**SOURCE DATA**
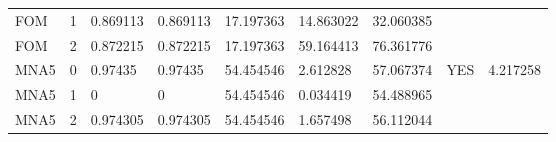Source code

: \begin{table*}[h]
{\begin{tabular}{lllllll|ll}
FOM & 1 & 0.869113 & 0.869113 & 17.197363 & 14.863022 & 32.060385 &  &  \\
FOM & 2 & 0.872215 & 0.872215 & 17.197363 & 59.164413 & 76.361776 &  &  \\
MNA5 & 0 & 0.97435 & 0.97435 & 54.454546 & 2.612828 & 57.067374 & YES & 4.217258 \\
MNA5 & 1 & 0 & 0 & 54.454546 & 0.034419 & 54.488965 &  &  \\
MNA5 & 2 & 0.974305 & 0.974305 & 54.454546 & 1.657498 & 56.112044 &  &  \\
\hline
\end{tabular}%
}
\end{table*}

**EXERCISE PROMPT**
Every line containing the string "tabular" should be pulled from the listing and copied.

**EXERCISE SOLUTION**
{\begin{tabular}{lllllll|ll}
\end{tabular}%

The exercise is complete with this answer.